Below are some records. Print exactly the lines between the one holding "1. Create a" and the one holding "- So if the", inclusive, and nothing else.

####

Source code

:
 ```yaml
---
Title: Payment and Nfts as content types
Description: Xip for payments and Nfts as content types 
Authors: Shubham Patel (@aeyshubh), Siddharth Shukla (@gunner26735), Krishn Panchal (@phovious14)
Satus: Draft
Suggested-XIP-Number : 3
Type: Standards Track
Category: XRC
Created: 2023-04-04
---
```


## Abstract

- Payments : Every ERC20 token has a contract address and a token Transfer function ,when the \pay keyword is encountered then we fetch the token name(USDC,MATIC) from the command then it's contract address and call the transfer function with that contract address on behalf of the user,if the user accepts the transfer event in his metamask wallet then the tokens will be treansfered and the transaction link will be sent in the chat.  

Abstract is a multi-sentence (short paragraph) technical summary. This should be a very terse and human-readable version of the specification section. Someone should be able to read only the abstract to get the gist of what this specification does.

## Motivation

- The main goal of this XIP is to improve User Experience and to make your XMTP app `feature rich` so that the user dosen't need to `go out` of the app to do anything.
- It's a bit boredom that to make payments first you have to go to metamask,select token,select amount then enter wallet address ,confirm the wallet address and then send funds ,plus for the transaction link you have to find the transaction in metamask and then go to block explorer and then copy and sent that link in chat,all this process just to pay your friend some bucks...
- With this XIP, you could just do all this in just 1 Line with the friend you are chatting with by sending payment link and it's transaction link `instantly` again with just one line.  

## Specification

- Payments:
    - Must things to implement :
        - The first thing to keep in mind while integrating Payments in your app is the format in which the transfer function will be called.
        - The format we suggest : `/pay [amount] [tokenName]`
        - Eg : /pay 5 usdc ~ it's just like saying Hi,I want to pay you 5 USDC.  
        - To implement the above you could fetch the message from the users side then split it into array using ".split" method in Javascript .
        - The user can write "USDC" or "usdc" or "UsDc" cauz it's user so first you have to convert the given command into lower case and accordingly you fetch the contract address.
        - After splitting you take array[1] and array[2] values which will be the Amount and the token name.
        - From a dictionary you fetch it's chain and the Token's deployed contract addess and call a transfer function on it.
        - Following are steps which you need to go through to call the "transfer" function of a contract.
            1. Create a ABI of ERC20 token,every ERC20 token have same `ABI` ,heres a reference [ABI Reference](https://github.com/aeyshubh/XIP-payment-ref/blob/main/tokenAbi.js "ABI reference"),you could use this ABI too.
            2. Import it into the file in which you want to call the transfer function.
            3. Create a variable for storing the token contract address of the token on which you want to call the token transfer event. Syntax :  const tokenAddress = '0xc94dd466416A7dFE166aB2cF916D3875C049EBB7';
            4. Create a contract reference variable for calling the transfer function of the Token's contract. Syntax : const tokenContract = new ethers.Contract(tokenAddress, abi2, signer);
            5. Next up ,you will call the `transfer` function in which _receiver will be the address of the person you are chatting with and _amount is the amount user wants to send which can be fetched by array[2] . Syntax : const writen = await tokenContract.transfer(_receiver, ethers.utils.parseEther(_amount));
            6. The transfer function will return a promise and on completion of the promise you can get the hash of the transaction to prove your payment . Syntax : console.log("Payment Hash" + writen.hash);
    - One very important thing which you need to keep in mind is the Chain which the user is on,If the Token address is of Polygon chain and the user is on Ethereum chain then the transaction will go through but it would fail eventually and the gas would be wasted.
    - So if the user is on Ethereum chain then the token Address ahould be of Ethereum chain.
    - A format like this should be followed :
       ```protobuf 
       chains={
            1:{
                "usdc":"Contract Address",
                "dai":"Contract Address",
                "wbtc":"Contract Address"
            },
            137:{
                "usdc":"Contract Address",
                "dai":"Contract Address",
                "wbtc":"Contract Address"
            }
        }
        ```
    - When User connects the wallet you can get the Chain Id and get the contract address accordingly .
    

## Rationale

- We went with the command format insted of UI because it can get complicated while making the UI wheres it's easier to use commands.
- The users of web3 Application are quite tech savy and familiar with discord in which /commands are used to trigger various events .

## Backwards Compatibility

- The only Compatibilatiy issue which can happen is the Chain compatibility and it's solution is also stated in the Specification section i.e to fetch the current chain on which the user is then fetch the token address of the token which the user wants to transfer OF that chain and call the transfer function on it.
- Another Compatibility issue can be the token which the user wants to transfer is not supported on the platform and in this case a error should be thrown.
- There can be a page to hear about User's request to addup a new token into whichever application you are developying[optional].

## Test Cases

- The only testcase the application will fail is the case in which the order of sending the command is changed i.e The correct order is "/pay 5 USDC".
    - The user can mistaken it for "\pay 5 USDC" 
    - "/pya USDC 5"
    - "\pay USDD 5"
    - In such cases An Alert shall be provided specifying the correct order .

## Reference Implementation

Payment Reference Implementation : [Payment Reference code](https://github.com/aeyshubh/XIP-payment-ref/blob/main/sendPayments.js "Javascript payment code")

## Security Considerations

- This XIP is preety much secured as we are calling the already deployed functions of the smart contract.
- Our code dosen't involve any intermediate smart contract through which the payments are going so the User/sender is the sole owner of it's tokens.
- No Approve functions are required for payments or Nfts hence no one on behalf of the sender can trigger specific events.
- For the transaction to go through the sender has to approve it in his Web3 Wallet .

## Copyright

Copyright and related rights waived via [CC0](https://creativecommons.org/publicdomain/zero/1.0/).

####

## SOLUTION TO THIS EXERCISE
            1. Create a ABI of ERC20 token,every ERC20 token have same `ABI` ,heres a reference [ABI Reference](https://github.com/aeyshubh/XIP-payment-ref/blob/main/tokenAbi.js "ABI reference"),you could use this ABI too.
            2. Import it into the file in which you want to call the transfer function.
            3. Create a variable for storing the token contract address of the token on which you want to call the token transfer event. Syntax :  const tokenAddress = '0xc94dd466416A7dFE166aB2cF916D3875C049EBB7';
            4. Create a contract reference variable for calling the transfer function of the Token's contract. Syntax : const tokenContract = new ethers.Contract(tokenAddress, abi2, signer);
            5. Next up ,you will call the `transfer` function in which _receiver will be the address of the person you are chatting with and _amount is the amount user wants to send which can be fetched by array[2] . Syntax : const writen = await tokenContract.transfer(_receiver, ethers.utils.parseEther(_amount));
            6. The transfer function will return a promise and on completion of the promise you can get the hash of the transaction to prove your payment . Syntax : console.log("Payment Hash" + writen.hash);
    - One very important thing which you need to keep in mind is the Chain which the user is on,If the Token address is of Polygon chain and the user is on Ethereum chain then the transaction will go through but it would fail eventually and the gas would be wasted.
    - So if the user is on Ethereum chain then the token Address ahould be of Ethereum chain.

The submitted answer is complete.